Chloe Pearson shares her personal story about her Uncles battle with cancer. As she tells us about his own struggle she shares some very valuable resources on mental health and how to identify early warning signs.
Guest Post: Reducing the Risk of Suicide in People Battling Cancer
When my uncle was diagnosed with cancer, a few years ago, I watched one of my favorite family members slip away. Not just because he lost weight from the chemotherapy, but because he seemed to have lost much of his spirit, too. He’d always taught me how to find the little joys in life, but it was clear to me that he was unable to do that for himself anymore. I encouraged him to try meditation and yoga, but ultimately it was the guidance of a licensed therapist who helped my uncle sort through his feelings of devastation and powerlessness. I’m forever grateful to his therapist for giving my uncle the strength to keep fighting, and for helping him find his way back to happiness.

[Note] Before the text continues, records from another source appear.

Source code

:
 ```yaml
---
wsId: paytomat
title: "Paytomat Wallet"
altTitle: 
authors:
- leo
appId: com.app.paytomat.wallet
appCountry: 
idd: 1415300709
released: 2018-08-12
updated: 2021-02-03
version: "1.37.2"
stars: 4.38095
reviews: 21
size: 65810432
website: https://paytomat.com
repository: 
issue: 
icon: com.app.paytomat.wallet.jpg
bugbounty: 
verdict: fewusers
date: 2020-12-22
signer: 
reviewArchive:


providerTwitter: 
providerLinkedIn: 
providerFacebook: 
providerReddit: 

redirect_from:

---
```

The risk of suicide among people battling cancer is very real. From pain to unpleasant side effects from chemotherapy and other treatments, as well as the impacts of cancer on a person’s mental health, battling cancer is an all-encompassing effort. While it’s common for people fighting cancer to become depressed and anxious, treating the whole person is the key to reducing the risk of suicide.

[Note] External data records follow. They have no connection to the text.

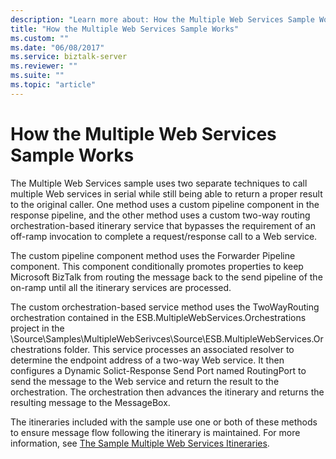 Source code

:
 ```yaml
---
description: "Learn more about: How the Multiple Web Services Sample Works"
title: "How the Multiple Web Services Sample Works"
ms.custom: ""
ms.date: "06/08/2017"
ms.service: biztalk-server
ms.reviewer: ""
ms.suite: ""
ms.topic: "article"
---
```

# How the Multiple Web Services Sample Works
The Multiple Web Services sample uses two separate techniques to call multiple Web services in serial while still being able to return a proper result to the original caller. One method uses a custom pipeline component in the response pipeline, and the other method uses a custom two-way routing orchestration-based itinerary service that bypasses the requirement of an off-ramp invocation to complete a request/response call to a Web service.  
  
 The custom pipeline component method uses the Forwarder Pipeline component. This component conditionally promotes properties to keep Microsoft BizTalk from routing the message back to the send pipeline of the on-ramp until all the itinerary services are processed.  
  
 The custom orchestration-based service method uses the TwoWayRouting orchestration contained in the ESB.MultipleWebServices.Orchestrations project in the \Source\Samples\MultipleWebSerivces\Source\ESB.MultipleWebServices.Orchestrations folder. This service processes an associated resolver to determine the endpoint address of a two-way Web service. It then configures a Dynamic Solict-Response Send Port named RoutingPort to send the message to the Web service and return the result to the orchestration. The orchestration then advances the itinerary and returns the resulting message to the MessageBox.  
  
 The itineraries included with the sample use one or both of these methods to ensure message flow following the itinerary is maintained. For more information, see [The Sample Multiple Web Services Itineraries](../esb-toolkit/the-sample-multiple-web-services-itineraries.md).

Mental Health Counseling Aids Long-Term Recovery
Mental health counseling is a valuable component of a cancer treatment plan. While treating the disease that afflicts the body improves survival rates, the toll that cancer can take on a person’s mental health can have damaging impacts on both short and long-term survival. In cases of aggressive disease with minimal long-term survival rates, patients suffering from cancer sometimes consider suicide as a way to end their suffering. They may also contemplate suicide if they feel as though their disease makes them a burden on the people they care about.
It’s a common belief that a positive attitude and optimistic outlook helps people battle cancer successfully. Yet fighting for one’s life against an aggressive disease makes it difficult to maintain a positive attitude, particularly when enduring treatments with unpleasant side effects. Mental health counseling helps people battling cancer cope with the unpleasant aspects of treatment and cultivates the mental well-being that provides resilience in the worst of circumstances.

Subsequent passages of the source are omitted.